Duas decisões expedidas pelo ministro Ricardo Lewandowski incluíram na ADI (Ação Direta de Inconstitucionalidade) 5.843, que contesta pontos da Reforma da Previdência imposta pelo Governo de Mato Grosso do Sul, a Adepol-MS (Associação dos Delegados de Polícia do Estado) e a AOFMS (Associação dos Oficiais Militares Estaduais) como amicus curiae –“amigos da Corte”–, permitindo que subsidiem o Supremo Tribunal Federal de informações que possam influenciar a decisão final.

Além das duas entidades, que respectivamente representam os delegados de Polícia Civil e os oficiais da PM de Mato Grosso do Sul na causa, a OAB-MS (Ordem dos Advogados do Brasil-Seccional de Mato Grosso do Sul) também acompanha a ação, que tramita desde 6 de dezembro de 2017 no STF por iniciativa da Associação Nacional das Entidades Representantes de Cabos e Soldados da PM e do Corpo de Bombeiros do Brasil e da CSPB (Confederação dos Servidores Públicos do Brasil).

O pedido da Adepol-MS foi deferido em 26 de maio passado. Já a AOFMS entrou na ação em decisão desta quinta-feira (24), conforme consta no sistema do STF. Neste momento, a ação está conclusa ao relator.

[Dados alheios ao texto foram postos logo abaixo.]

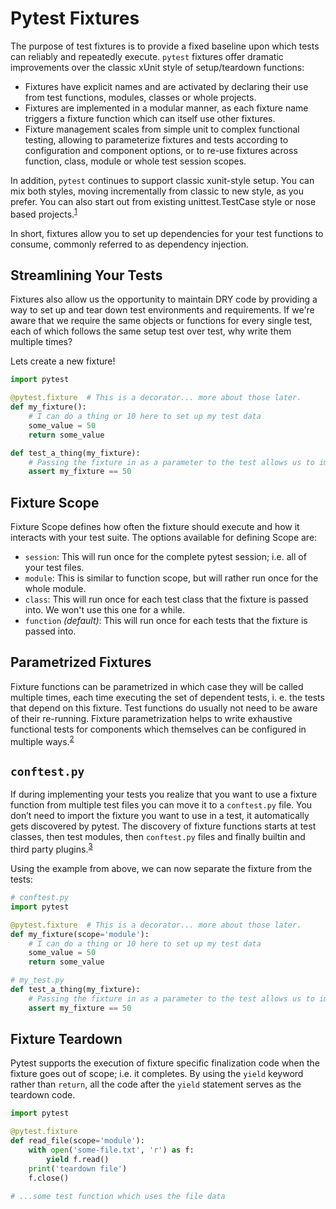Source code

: # Pytest Fixtures
The purpose of test fixtures is to provide a fixed baseline upon which tests can reliably and repeatedly execute. `pytest` fixtures offer dramatic improvements over the classic xUnit style of setup/teardown functions:

- Fixtures have explicit names and are activated by declaring their use from test functions, modules, classes or whole projects.
- Fixtures are implemented in a modular manner, as each fixture name triggers a fixture function which can itself use other fixtures.
- Fixture management scales from simple unit to complex functional testing, allowing to parameterize fixtures and tests according to configuration and component options, or to re-use fixtures across function, class, module or whole test session scopes.

In addition, `pytest` continues to support classic xunit-style setup. You can mix both styles, moving incrementally from classic to new style, as you prefer. You can also start out from existing unittest.TestCase style or nose based projects.<sup>[1](https://docs.pytest.org/en/latest/fixture.html#pytest-fixtures-explicit-modular-scalable)</sup>

In short, fixtures allow you to set up dependencies for your test functions to consume, commonly referred to as dependency injection.

## Streamlining Your Tests
Fixtures also allow us the opportunity to maintain DRY code by providing a way to set up and tear down test environments and requirements. If we're aware that we require the same objects or functions for every single test, each of which follows the same setup test over test, why write them multiple times?

Lets create a new fixture!
```python
import pytest

@pytest.fixture  # This is a decorator... more about those later.
def my_fixture():
    # I can do a thing or 10 here to set up my test data
    some_value = 50
    return some_value

def test_a_thing(my_fixture):
    # Passing the fixture in as a parameter to the test allows us to immediately run assertions on that expected return value
    assert my_fixture == 50
```

## Fixture Scope
Fixture Scope defines how often the fixture should execute and how it interacts with your test suite. The options available for defining Scope are:
- `session`: This will run once for the complete pytest session; i.e. all of your test files.
- `module`: This is similar to function scope, but will rather run once for the whole module.
- `class`: This will run once for each test class that the fixture is passed into. We won't use this one for a while.
- `function` _(default)_: This will run once for each tests that the fixture is passed into.

## Parametrized Fixtures
Fixture functions can be parametrized in which case they will be called multiple times, each time executing the set of dependent tests, i. e. the tests that depend on this fixture. Test functions do usually not need to be aware of their re-running. Fixture parametrization helps to write exhaustive functional tests for components which themselves can be configured in multiple ways.<sup>[2](https://docs.pytest.org/en/latest/fixture.html#parametrizing-fixtures)</sup>

## `conftest.py`
If during implementing your tests you realize that you want to use a fixture function from multiple test files you can move it to a `conftest.py` file. You don’t need to import the fixture you want to use in a test, it automatically gets discovered by pytest. The discovery of fixture functions starts at test classes, then test modules, then `conftest.py` files and finally builtin and third party plugins.<sup>[3](https://docs.pytest.org/en/latest/fixture.html#conftest-py-sharing-fixture-functions)</sup>

Using the example from above, we can now separate the fixture from the tests:
```python
# conftest.py
import pytest

@pytest.fixture  # This is a decorator... more about those later.
def my_fixture(scope='module'):
    # I can do a thing or 10 here to set up my test data
    some_value = 50
    return some_value
```
```python
# my_test.py
def test_a_thing(my_fixture):
    # Passing the fixture in as a parameter to the test allows us to immediately run assertions on that expected return value
    assert my_fixture == 50
```

## Fixture Teardown
Pytest supports the execution of fixture specific finalization code when the fixture goes out of scope; i.e. it completes. By using the `yield` keyword rather than `return`, all the code after the `yield` statement serves as the teardown code.
```python
import pytest

@pytest.fixture
def read_file(scope='module'):
    with open('some-file.txt', 'r') as f:
        yield f.read()
    print('teardown file')
    f.close()

# ...some test function which uses the file data
```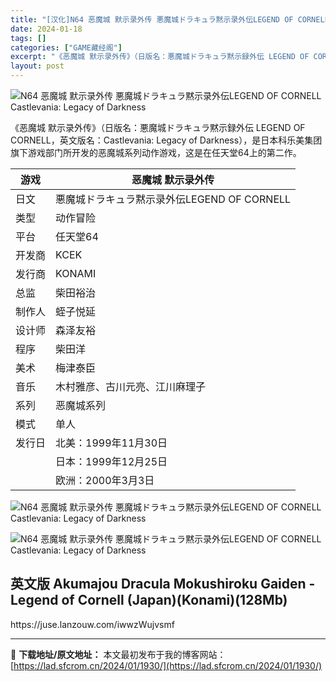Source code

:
 ```yaml
---
title: "[汉化]N64 恶魔城 默示录外传 悪魔城ドラキュラ黙示录外伝LEGEND OF CORNELL Castlevania: Legacy of Darkness 免费下载"
date: 2024-01-18
tags: []
categories: ["GAME藏经阁"]
excerpt: "《恶魔城 默示录外传》（日版名：悪魔城ドラキュラ黙示録外伝 LEGEND OF CORNELL，英文版名：Castlevania: Legacy of Darkness），是日本科乐美集团旗下游戏部门所开发的恶魔城系列动作游戏，这是在任天堂64上的第二作。游戏恶魔城 默示录外传日文悪魔城ドラキュラ黙&hellip;"
layout: post
---
```


 <div><ul>  </ul> </div><p><img src="https://lad.sfcrom.cn/wp-content/uploads/2024/01/20240117_65a7ddb6875da.jpg" title="N64 恶魔城 默示录外传 游戏封面" alt="N64 恶魔城 默示录外传 悪魔城ドラキュラ黙示录外伝LEGEND OF CORNELL Castlevania: Legacy of Darkness" style="display:block; margin-left:auto; margin-right:auto;"></p><p>《恶魔城 默示录外传》（日版名：悪魔城ドラキュラ黙示録外伝 LEGEND OF CORNELL，英文版名：Castlevania: Legacy of Darkness），是日本科乐美集团旗下游戏部门所开发的恶魔城系列动作游戏，这是在任天堂64上的第二作。</p><table><thead><tr><th>游戏</th><th>恶魔城 默示录外传</th></tr></thead><tbody><tr><td>日文</td><td>悪魔城ドラキュラ黙示录外伝LEGEND OF CORNELL</td></tr><tr><td>类型</td><td>动作冒险</td></tr><tr><td>平台</td><td>任天堂64</td></tr><tr><td>开发商</td><td>KCEK</td></tr><tr><td>发行商</td><td>KONAMI</td></tr><tr><td>总监</td><td>柴田裕治</td></tr><tr><td>制作人</td><td>蛭子悦延</td></tr><tr><td>设计师</td><td>森泽友裕</td></tr><tr><td>程序</td><td>柴田洋</td></tr><tr><td>美术</td><td>梅津泰臣</td></tr><tr><td>音乐</td><td>木村雅彦、古川元亮、江川麻理子</td></tr><tr><td>系列</td><td>恶魔城系列</td></tr><tr><td>模式</td><td>单人</td></tr><tr><td>发行日</td><td>北美：1999年11月30日</td></tr><tr><td> </td><td>日本：1999年12月25日</td></tr><tr><td> </td><td>欧洲：2000年3月3日</td></tr></tbody></table><p><img src="https://lad.sfcrom.cn/wp-content/uploads/2024/01/20240117_65a7ddb6a2997.jpg" title="N64 恶魔城 默示录外传" alt="N64 恶魔城 默示录外传 悪魔城ドラキュラ黙示录外伝LEGEND OF CORNELL Castlevania: Legacy of Darkness" style="display:block; margin-left:auto; margin-right:auto;"></p><p><img src="https://lad.sfcrom.cn/wp-content/uploads/2024/01/20240117_65a7ddb6bc450.jpg" title="N64 恶魔城 默示录外传" alt="N64 恶魔城 默示录外传 悪魔城ドラキュラ黙示录外伝LEGEND OF CORNELL Castlevania: Legacy of Darkness" style="display:block; margin-left:auto; margin-right:auto;"></p><a name="ci_title0" ></a><h2>英文版 Akumajou Dracula Mokushiroku Gaiden - Legend of Cornell (Japan)(Konami)(128Mb)</h2><p>https://juse.lanzouw.com/iwwzWujvsmf</p> </div> 

---
📖 **下载地址/原文地址：** 本文最初发布于我的博客网站：[https://lad.sfcrom.cn/2024/01/1930/](https://lad.sfcrom.cn/2024/01/1930/)
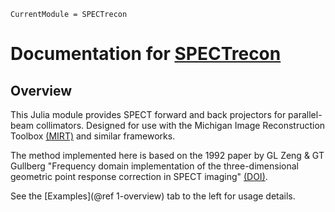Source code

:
 ```@meta
CurrentModule = SPECTrecon
```

# Documentation for [SPECTrecon](https://github.com/JeffFessler/SPECTrecon.jl)

## Overview

This Julia module provides
SPECT forward and back projectors
for parallel-beam collimators.
Designed for use with the Michigan Image Reconstruction Toolbox
[(MIRT)](https://github.com/JeffFessler/MIRT.jl)
and similar frameworks.

The method implemented here is based on the 1992 paper
by GL Zeng & GT Gullberg
"Frequency domain implementation
of the three-dimensional geometric point response correction in SPECT imaging"
[(DOI)](http://doi.org/10.1109/23.173222).

See the
[Examples](@ref 1-overview)
tab to the left for usage details.
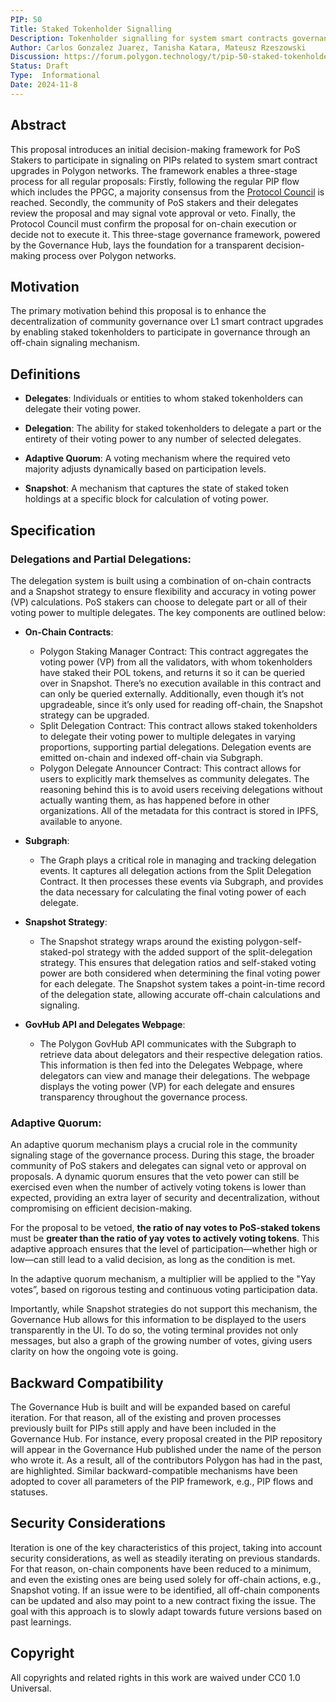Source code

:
 ```yaml
---
PIP: 50
Title: Staked Tokenholder Signalling
Description: Tokenholder signalling for system smart contracts governance
Author: Carlos Gonzalez Juarez, Tanisha Katara, Mateusz Rzeszowski
Discussion: https://forum.polygon.technology/t/pip-50-staked-tokenholder-signalling/19974
Status: Draft
Type:  Informational
Date: 2024-11-8
---
```


## Abstract

This proposal introduces an initial decision-making framework for PoS Stakers to participate in signaling on PIPs related to system smart contract upgrades in Polygon networks. The framework enables a three-stage process for all regular proposals: Firstly, following the regular PIP flow which includes the PPGC, a majority consensus from the [Protocol Council](https://polygon.technology/blog/meet-the-polygon-protocol-council) is reached. Secondly, the community of PoS stakers and their delegates review the proposal and may signal vote approval or veto. Finally, the Protocol Council must confirm the proposal for on-chain execution or decide not to execute it. This three-stage governance framework, powered by the Governance Hub, lays the foundation for a transparent decision-making process over Polygon networks.

## Motivation

The primary motivation behind this proposal is to enhance the decentralization of community governance over L1 smart contract upgrades by enabling staked tokenholders to participate in governance through an off-chain signaling mechanism.

## Definitions

- **Delegates**: Individuals or entities to whom staked tokenholders can delegate their voting power.

- **Delegation**: The ability for staked tokenholders to delegate a part or the entirety of their voting power to any number of selected delegates.

- **Adaptive Quorum**: A voting mechanism where the required veto majority adjusts dynamically based on participation levels.

- **Snapshot**: A mechanism that captures the state of staked token holdings at a specific block for calculation of voting power.

## Specification

### Delegations and Partial Delegations:

The delegation system is built using a combination of on-chain contracts and a Snapshot strategy to ensure flexibility and accuracy in voting power (VP) calculations. PoS stakers can choose to delegate part or all of their voting power to multiple delegates. The key components are outlined below:

* **On-Chain Contracts**:

  * Polygon Staking Manager Contract: This contract aggregates the voting power (VP) from all the validators, with whom tokenholders have staked their POL tokens, and returns it so it can be queried over in Snapshot. There’s no execution available in this contract and can only be queried externally. Additionally, even though it’s not upgradeable, since it’s only used for reading off-chain, the Snapshot strategy can be upgraded.
  * Split Delegation Contract: This contract allows staked tokenholders to delegate their voting power to multiple delegates in varying proportions, supporting partial delegations. Delegation events are emitted on-chain and indexed off-chain via Subgraph.
  * Polygon Delegate Announcer Contract: This contract allows for users to explicitly mark themselves as community delegates. The reasoning behind this is to avoid users receiving delegations without actually wanting them, as has happened before in other organizations. All of the metadata for this contract is stored in IPFS, available to anyone.

* **Subgraph**:

  * The Graph plays a critical role in managing and tracking delegation events. It captures all delegation actions from the Split Delegation Contract. It then processes these events via Subgraph, and provides the data necessary for calculating the final voting power of each delegate.

* **Snapshot Strategy**:

  * The Snapshot strategy wraps around the existing polygon-self-staked-pol strategy with the added support of the split-delegation strategy. This ensures that delegation ratios and self-staked voting power are both considered when determining the final voting power for each delegate. The Snapshot system takes a point-in-time record of the delegation state, allowing accurate off-chain calculations and signaling.

* **GovHub API and Delegates Webpage**:

  * The Polygon GovHub API communicates with the Subgraph to retrieve data about delegators and their respective delegation ratios. This information is then fed into the Delegates Webpage, where delegators can view and manage their delegations. The webpage displays the voting power (VP) for each delegate and ensures transparency throughout the governance process.

### Adaptive Quorum:

An adaptive quorum mechanism plays a crucial role in the community signaling stage of the governance process. During this stage, the broader community of PoS stakers and delegates can signal veto or approval on proposals. A dynamic quorum ensures that the veto power can still be exercised even when the number of actively voting tokens is lower than expected, providing an extra layer of security and decentralization, without compromising on efficient decision-making.

For the proposal to be vetoed, **the ratio of nay votes to PoS-staked tokens** must be **greater than the ratio of yay votes to actively voting tokens**. This adaptive approach ensures that the level of participation—whether high or low—can still lead to a valid decision, as long as the condition is met.

In the adaptive quorum mechanism, a multiplier will be applied to the "Yay votes”, based on rigorous testing and continuous voting participation data.

Importantly, while Snapshot strategies do not support this mechanism, the Governance Hub allows for this information to be displayed to the users transparently in the UI. To do so, the voting terminal provides not only messages, but also a graph of the growing number of votes, giving users clarity on how the ongoing vote is going.

## Backward Compatibility

The Governance Hub is built and will be expanded based on careful iteration. For that reason, all of the existing and proven processes previously built for PIPs still apply and have been included in the Governance Hub. For instance, every proposal created in the PIP repository will appear in the Governance Hub published under the name of the person who wrote it. As a result, all of the contributors Polygon has had in the past, are highlighted. Similar backward-compatible mechanisms have been adopted to cover all parameters of the PIP framework, e.g., PIP flows and statuses.

## Security Considerations

Iteration is one of the key characteristics of this project, taking into account security considerations, as well as steadily iterating on previous standards. For that reason, on-chain components have been reduced to a minimum, and even the existing ones are being used solely for off-chain actions, e.g., Snapshot voting. If an issue were to be identified, all off-chain components can be updated and also may point to a new contract fixing the issue. The goal with this approach is to slowly adapt towards future versions based on past learnings.

## Copyright

All copyrights and related rights in this work are waived under CC0 1.0 Universal.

As entidades contestam pontos da Reforma da Previdência que o governador Reinaldo Azambuja (PSDB) baixou, com aval da Assembleia Legislativa, elevando percentuais de desconto dos servidores estaduais junto ao MSPrev (gerido pela Ageprev, a Agência Estadual de Previdência).

Reforma elevou para até 14% contribuição ao MSPrev

Com a reforma, a contribuição de ativos e inativos subiu para 11% sobre valores iguais ou inferior ao limite máximo do RGPS (Regime Geral de Previdência Social) e de 14% nos valores que superarem esse teto. A alíquota dos Poderes, por seu turno, subiu para 22%, 24% e, em 2019, para 25%.

A maior polêmica, porém, foi a unificação dos Planos Financeiro e Previdenciário dos servidores: até então, o Estado seguia a Lei Geral dos Regimes Próprios de Previdência, de 1998, que previa a segregação de massa, implementando-a em 2012. Com isso, o recolhimento ao MSPrev de novos servidores, compunha um fundo que se tornou superavitário, e não o mesmo dos demais, que dependia de aportes estaduais para cobrir déficit.

Com a unificação, temia-se pelo equilíbrio financeiro do MSPrev, pois se juntava um fundo deficitário com outro que se mostrava sustentável.

Para os autores, a Reforma da Previdência de 2017 violou diversos dispositivos constitucionais e portaria de 2008 do Ministério da Previdência. Além disso, a alíquota patronal de 25% (o dobro da dos servidores federais) e as contribuições dos servidores de 14%, também vão contra a Constituição.

Até o momento, o futuro da ação é nebuloso. Parecer da Procuradoria-Geral da República aponta que as partes autores não têm legitimidade para questionar a lei estadual e considerou não caber ADI quando matéria constitucional depender da prévia solução de questões controvertidas de fato e de direito –no caso, o risco ao equilíbrio financeiro do MSPrev.

Por outro lado, a PGR apontou ser inconstitucional a instituição de alíquotas progressivas –com o avanço de 11% para 14%– e lembrou que a Constituição proíbe que a contribuição dos entes públicos seja inferior ao valor do servidor ativo ou superior ao dobro deste valor.

O parecer do procurador-geral da República Alcides Martins, de 19 de setembro de 2019, foi pelo não conhecimento da ADI ou, caso superada a premissa de ilegitimidade dos autores, pelo parcial conhecimento e, nesta extensão, pela procedência do pedido.